YOUR GOAL: Identify every line in the records below that contains the word "days", and copy each of those lines.

INFORMATION SHOWN:

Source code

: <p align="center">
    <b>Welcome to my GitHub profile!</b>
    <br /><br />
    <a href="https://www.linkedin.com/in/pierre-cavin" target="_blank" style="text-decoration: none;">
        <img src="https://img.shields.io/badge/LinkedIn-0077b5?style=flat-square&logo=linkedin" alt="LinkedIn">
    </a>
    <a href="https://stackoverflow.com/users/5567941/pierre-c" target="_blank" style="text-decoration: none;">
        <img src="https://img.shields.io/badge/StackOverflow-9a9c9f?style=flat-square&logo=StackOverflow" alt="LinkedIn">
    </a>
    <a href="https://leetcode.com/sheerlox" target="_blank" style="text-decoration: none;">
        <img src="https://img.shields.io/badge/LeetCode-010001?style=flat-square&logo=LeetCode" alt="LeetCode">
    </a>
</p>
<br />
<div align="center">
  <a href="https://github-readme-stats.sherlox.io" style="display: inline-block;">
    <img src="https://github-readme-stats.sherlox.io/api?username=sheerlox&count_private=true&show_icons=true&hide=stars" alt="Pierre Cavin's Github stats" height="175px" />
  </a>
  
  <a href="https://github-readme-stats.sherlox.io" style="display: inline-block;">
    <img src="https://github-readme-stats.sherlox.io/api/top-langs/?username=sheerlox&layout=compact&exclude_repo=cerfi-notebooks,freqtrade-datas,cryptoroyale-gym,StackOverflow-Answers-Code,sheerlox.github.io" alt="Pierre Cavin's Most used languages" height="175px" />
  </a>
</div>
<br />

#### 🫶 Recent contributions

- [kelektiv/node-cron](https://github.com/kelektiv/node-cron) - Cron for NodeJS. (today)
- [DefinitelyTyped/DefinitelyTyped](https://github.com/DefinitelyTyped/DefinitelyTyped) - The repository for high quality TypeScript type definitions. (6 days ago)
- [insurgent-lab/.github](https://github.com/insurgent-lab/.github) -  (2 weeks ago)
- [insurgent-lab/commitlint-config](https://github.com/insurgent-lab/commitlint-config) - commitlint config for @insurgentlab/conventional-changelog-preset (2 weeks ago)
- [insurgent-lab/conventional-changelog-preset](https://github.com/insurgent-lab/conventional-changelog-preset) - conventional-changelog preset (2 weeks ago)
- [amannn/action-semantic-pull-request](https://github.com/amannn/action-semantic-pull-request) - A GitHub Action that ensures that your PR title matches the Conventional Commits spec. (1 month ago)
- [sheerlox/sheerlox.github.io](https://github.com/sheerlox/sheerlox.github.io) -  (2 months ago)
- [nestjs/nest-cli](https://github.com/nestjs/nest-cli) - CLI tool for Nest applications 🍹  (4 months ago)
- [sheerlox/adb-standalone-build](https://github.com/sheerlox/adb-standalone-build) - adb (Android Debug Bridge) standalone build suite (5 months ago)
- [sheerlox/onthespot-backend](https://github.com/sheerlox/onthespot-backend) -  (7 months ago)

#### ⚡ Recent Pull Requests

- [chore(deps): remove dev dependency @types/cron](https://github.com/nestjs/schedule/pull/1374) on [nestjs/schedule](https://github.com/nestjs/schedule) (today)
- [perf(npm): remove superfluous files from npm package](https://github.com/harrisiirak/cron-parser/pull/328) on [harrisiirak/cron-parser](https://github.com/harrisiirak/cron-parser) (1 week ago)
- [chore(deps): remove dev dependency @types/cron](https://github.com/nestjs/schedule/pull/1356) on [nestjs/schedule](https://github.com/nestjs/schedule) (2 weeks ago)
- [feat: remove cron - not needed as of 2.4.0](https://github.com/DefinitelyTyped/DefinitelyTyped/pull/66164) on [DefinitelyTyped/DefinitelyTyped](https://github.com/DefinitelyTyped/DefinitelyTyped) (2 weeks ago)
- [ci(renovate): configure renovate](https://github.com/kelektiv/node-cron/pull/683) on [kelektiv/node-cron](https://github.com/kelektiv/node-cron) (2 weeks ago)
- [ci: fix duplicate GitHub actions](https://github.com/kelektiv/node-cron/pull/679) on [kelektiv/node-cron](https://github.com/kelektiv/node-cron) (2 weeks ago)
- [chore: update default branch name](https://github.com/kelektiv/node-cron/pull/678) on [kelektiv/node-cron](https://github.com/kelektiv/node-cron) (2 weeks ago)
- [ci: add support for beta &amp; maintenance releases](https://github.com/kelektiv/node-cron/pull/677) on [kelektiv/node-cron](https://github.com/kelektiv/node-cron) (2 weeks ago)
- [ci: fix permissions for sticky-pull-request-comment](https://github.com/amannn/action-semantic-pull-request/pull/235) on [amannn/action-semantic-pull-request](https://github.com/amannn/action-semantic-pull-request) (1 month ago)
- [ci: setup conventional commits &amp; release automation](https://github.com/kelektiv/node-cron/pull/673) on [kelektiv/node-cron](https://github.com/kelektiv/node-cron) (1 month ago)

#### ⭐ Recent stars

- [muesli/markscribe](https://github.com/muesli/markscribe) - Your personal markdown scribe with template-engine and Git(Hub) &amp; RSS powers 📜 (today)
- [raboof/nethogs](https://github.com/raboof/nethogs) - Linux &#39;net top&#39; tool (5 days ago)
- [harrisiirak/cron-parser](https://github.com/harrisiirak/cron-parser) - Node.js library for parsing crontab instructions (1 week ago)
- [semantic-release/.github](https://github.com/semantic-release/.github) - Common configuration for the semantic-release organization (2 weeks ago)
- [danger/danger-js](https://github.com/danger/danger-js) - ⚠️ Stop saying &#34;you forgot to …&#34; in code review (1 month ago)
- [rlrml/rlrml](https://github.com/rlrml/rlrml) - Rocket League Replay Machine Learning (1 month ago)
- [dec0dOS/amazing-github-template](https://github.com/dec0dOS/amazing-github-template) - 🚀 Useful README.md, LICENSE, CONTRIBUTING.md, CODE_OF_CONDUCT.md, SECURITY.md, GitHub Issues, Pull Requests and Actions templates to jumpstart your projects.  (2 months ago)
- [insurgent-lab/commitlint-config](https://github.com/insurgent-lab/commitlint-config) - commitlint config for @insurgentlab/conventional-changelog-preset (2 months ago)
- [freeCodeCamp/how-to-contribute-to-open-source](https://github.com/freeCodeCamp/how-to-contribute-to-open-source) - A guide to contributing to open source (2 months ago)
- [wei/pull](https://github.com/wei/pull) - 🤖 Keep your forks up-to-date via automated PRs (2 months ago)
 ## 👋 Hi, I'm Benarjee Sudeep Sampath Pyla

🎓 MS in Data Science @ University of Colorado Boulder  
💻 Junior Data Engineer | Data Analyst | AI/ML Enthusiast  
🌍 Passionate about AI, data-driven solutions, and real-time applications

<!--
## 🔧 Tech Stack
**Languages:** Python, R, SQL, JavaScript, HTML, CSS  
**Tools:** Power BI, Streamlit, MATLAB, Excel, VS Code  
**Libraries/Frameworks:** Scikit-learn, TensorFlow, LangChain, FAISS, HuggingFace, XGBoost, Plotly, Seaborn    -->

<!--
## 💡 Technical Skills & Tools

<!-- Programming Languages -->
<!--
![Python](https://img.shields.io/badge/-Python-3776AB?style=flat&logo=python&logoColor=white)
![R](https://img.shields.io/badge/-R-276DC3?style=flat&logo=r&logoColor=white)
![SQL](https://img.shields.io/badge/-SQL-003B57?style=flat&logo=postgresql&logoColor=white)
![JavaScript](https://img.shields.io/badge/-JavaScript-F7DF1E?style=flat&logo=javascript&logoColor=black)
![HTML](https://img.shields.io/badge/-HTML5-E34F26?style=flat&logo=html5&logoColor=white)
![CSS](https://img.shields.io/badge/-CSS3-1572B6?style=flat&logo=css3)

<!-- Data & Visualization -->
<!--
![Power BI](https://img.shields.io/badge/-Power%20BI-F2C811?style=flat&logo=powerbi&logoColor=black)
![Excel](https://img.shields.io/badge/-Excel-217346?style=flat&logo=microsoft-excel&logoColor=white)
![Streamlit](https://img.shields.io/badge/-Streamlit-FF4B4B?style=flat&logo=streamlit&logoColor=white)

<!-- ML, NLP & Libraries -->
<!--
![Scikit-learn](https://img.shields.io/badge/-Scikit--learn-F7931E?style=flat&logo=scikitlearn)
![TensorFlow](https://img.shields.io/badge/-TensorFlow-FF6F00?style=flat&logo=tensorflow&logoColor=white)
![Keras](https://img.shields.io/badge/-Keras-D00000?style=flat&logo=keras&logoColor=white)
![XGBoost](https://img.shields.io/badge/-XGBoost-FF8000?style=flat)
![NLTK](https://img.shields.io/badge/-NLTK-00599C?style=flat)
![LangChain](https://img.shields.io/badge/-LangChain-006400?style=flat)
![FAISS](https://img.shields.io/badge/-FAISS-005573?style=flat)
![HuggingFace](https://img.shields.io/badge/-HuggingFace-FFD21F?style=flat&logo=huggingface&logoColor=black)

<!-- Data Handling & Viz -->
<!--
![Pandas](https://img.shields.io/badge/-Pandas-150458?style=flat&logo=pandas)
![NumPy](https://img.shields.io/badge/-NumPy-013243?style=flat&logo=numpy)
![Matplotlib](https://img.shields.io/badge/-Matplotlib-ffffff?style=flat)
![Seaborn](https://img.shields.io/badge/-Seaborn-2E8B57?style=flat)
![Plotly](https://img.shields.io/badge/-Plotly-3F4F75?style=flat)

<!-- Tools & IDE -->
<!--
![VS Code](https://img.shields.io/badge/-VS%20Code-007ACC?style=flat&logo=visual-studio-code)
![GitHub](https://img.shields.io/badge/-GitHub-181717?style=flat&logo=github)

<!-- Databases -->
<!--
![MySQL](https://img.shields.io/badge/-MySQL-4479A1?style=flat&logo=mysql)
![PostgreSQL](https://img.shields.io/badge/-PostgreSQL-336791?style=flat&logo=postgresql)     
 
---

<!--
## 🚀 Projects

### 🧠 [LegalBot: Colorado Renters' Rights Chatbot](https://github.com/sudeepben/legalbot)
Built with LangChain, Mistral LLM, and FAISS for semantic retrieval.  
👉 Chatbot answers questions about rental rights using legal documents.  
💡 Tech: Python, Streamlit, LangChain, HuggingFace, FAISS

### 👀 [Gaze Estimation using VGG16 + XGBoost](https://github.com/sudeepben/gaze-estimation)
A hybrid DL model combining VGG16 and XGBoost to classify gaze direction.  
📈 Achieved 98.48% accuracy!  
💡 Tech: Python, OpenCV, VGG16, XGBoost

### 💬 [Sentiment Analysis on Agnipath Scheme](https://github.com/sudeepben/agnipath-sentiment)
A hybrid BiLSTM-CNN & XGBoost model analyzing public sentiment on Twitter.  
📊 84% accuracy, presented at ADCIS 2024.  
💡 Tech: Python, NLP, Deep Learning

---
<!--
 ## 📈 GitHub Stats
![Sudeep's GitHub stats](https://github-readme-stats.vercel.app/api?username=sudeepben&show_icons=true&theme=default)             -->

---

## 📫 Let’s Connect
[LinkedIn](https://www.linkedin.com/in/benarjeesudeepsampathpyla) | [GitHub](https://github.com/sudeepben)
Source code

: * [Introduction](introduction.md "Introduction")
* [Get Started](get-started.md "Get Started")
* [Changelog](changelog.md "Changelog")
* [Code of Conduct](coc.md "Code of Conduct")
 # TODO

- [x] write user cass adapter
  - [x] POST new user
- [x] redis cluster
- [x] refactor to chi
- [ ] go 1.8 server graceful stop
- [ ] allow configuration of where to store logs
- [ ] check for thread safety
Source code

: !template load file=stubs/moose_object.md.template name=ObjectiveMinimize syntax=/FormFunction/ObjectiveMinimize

RESULT FOR THIS TASK:
- [DefinitelyTyped/DefinitelyTyped](https://github.com/DefinitelyTyped/DefinitelyTyped) - The repository for high quality TypeScript type definitions. (6 days ago)
- [raboof/nethogs](https://github.com/raboof/nethogs) - Linux &#39;net top&#39; tool (5 days ago)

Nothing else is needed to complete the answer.